[Opening DATA RECORDS section]
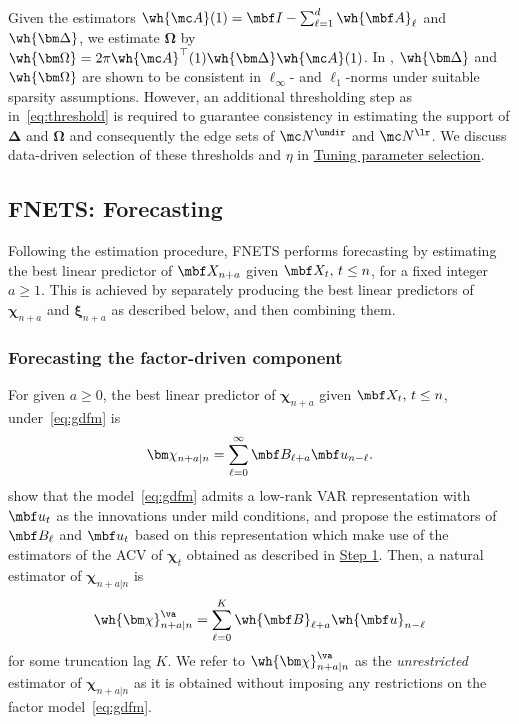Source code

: Given the estimators $\wh{\mc A}(1) = \mbf I - \sum_{\ell = 1}^d \wh{\mbf A}_\ell$ and $\wh{\bm\Delta}$, we estimate $\bm\Omega$ by $\wh{\bm\Omega} = 2\pi \wh{\mc A}^\top(1) \wh{\bm\Delta} \wh{\mc A}(1)$.
In \cite{barigozzi2022fnets}, $\wh{\bm\Delta}$ and $\wh{\bm\Omega}$ are shown to be consistent in $\ell_\infty$- and $\ell_1$-norms under suitable sparsity assumptions.
However, an additional thresholding step as in~\eqref{eq:threshold} is required to guarantee consistency in estimating the support of $\bm\Delta$ and $\bm\Omega$ and consequently the edge sets of $\mc N^{\undir}$ and $\mc N^{\lr}$.
We discuss data-driven selection of these thresholds and $\eta$ in \hyperref[sec:tuning]{Tuning parameter selection}.

\subsection{FNETS: Forecasting}

Following the estimation procedure, FNETS performs forecasting by estimating the best linear predictor of $\mbf X_{n + a}$ given $\mbf X_t, \, t \le n$, for a fixed integer $a \ge 1$.
This is achieved by separately producing the best linear predictors of $\bm\chi_{n + a}$ and $\bm\xi_{n + a}$ as described below, and then combining them.

\subsubsection{Forecasting the factor-driven component}
\label{sec:common:pred}

For given $a \ge 0$, the best linear predictor of $\bm\chi_{n + a}$ given $\mbf X_t, \, t \le n$, under~\eqref{eq:gdfm} is 
\begin{align*}
\bm\chi_{n + a \vert n} = \sum_{\ell = 0}^\infty \mbf B_{\ell + a} \mbf u_{n  - \ell}.
\end{align*}
\cite{forni2015dynamic} show that the model~\eqref{eq:gdfm} admits a low-rank VAR representation with $\mbf u_t$ as the innovations under mild conditions, and \cite{forni2017dynamic} propose the estimators of $\mbf B_\ell$ and $\mbf u_t$ based on this representation which make use of the estimators of the ACV of $\bm\chi_t$ obtained as described in \hyperref[sec:step:one]{Step 1}.
Then, a natural estimator of $\bm\chi_{n + a \vert n}$ is
\begin{align}
\label{eq:chi:va}
\wh{\bm\chi}^{\va}_{n + a \vert n} = \sum_{\ell = 0}^K \wh{\mbf B}_{\ell + a} \wh{\mbf u}_{n  - \ell}
\end{align}
for some truncation lag $K$.
We refer to $\wh{\bm\chi}^{\va}_{n + a \vert n}$ as the {\it unrestricted} estimator of $\bm\chi_{n + a \vert n}$ as it is obtained without imposing any restrictions on the factor model~\eqref{eq:gdfm}.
[Closing DATA RECORDS section]
Print exactly the lines above from the one with "For given $a" to the one with "for some truncation lag $K$.", including both.

For given $a \ge 0$, the best linear predictor of $\bm\chi_{n + a}$ given $\mbf X_t, \, t \le n$, under~\eqref{eq:gdfm} is 
\begin{align*}
\bm\chi_{n + a \vert n} = \sum_{\ell = 0}^\infty \mbf B_{\ell + a} \mbf u_{n  - \ell}.
\end{align*}
\cite{forni2015dynamic} show that the model~\eqref{eq:gdfm} admits a low-rank VAR representation with $\mbf u_t$ as the innovations under mild conditions, and \cite{forni2017dynamic} propose the estimators of $\mbf B_\ell$ and $\mbf u_t$ based on this representation which make use of the estimators of the ACV of $\bm\chi_t$ obtained as described in \hyperref[sec:step:one]{Step 1}.
Then, a natural estimator of $\bm\chi_{n + a \vert n}$ is
\begin{align}
\label{eq:chi:va}
\wh{\bm\chi}^{\va}_{n + a \vert n} = \sum_{\ell = 0}^K \wh{\mbf B}_{\ell + a} \wh{\mbf u}_{n  - \ell}
\end{align}
for some truncation lag $K$.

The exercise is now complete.